Loft owners had been ordered to keep a sharp eye out for the return of a bird, even though they were told nothing of its mission. As soon as a pigeon arrived, they were to take off the Bakelite cylinder, which was about the size of a pen top, attached to its legs. Well-to-do owners might have their own phone and be able to call the special number. But otherwise a child might be sent on a bike with the cylinder to the local pigeon supply officer, who would call in the delivery. Then they would wait. In some cases the roar of a motorcycle dispatch rider could be heard outside in just twenty minutes. The cylinder would be handed over and rushed to London. The orders were strict – cylinders were never to be opened by anyone until they arrived at the War Office. This was partly because the contents were secret, but more so because they were often written in pencil and folded up so tight that they had to be carefully extracted without being ripped or smudged. If that happened, someone would have risked his or her life for nothing.

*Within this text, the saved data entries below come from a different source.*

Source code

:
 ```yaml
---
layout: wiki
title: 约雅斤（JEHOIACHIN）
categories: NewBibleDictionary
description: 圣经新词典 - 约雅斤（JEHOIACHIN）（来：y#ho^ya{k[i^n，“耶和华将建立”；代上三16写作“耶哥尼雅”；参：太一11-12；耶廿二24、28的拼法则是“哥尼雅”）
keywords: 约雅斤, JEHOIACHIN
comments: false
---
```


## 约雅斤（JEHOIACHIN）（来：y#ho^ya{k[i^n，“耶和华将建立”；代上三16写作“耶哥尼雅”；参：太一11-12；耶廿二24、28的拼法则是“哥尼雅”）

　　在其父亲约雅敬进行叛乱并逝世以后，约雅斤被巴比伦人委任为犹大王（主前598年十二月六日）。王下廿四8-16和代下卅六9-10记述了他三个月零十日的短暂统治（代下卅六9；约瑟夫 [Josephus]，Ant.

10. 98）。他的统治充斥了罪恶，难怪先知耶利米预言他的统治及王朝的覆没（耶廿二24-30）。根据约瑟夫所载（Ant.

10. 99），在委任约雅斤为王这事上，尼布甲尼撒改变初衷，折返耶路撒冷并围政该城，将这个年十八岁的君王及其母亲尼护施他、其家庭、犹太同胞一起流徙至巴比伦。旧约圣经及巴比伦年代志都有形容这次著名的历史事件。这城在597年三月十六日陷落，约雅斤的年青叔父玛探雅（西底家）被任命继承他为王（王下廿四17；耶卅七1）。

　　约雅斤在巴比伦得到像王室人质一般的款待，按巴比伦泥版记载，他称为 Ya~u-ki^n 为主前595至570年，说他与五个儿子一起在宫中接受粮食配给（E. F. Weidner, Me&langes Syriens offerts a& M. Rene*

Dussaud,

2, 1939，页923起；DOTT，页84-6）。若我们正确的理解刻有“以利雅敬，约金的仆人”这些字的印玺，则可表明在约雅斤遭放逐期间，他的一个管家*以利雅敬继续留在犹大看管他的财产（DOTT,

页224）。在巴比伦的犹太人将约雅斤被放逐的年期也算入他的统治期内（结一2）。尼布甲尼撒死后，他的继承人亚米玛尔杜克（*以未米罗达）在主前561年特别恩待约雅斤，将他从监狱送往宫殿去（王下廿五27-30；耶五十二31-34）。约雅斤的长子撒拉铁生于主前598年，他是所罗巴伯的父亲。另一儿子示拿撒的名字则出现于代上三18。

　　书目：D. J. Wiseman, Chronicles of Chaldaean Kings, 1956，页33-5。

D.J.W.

On the morning of 13 July, the message arrived in London at Room 25 of the War Office. Sanderson and Melland were both on duty that day and early in the war they opened the messages themselves. ‘I well remember the fascination of opening these little tubes and unwinding the thin slips of paper which they contained,’ Melland later said. When the pigeon service first began, it was feared that the tiny cylinders might be booby-trapped. And so Melland and Sanderson would open them with a sheet of protective glass in front of their faces in order to guard against any ‘tricks’. Fortunately, they never had a cylinder explode in their face (although Bert Woodman in Plymouth said he heard that at least one cylinder had been found with explosives). Once a cylinder was open, they would translate the message into English, enter its details in a log book and then distribute the information round other departments.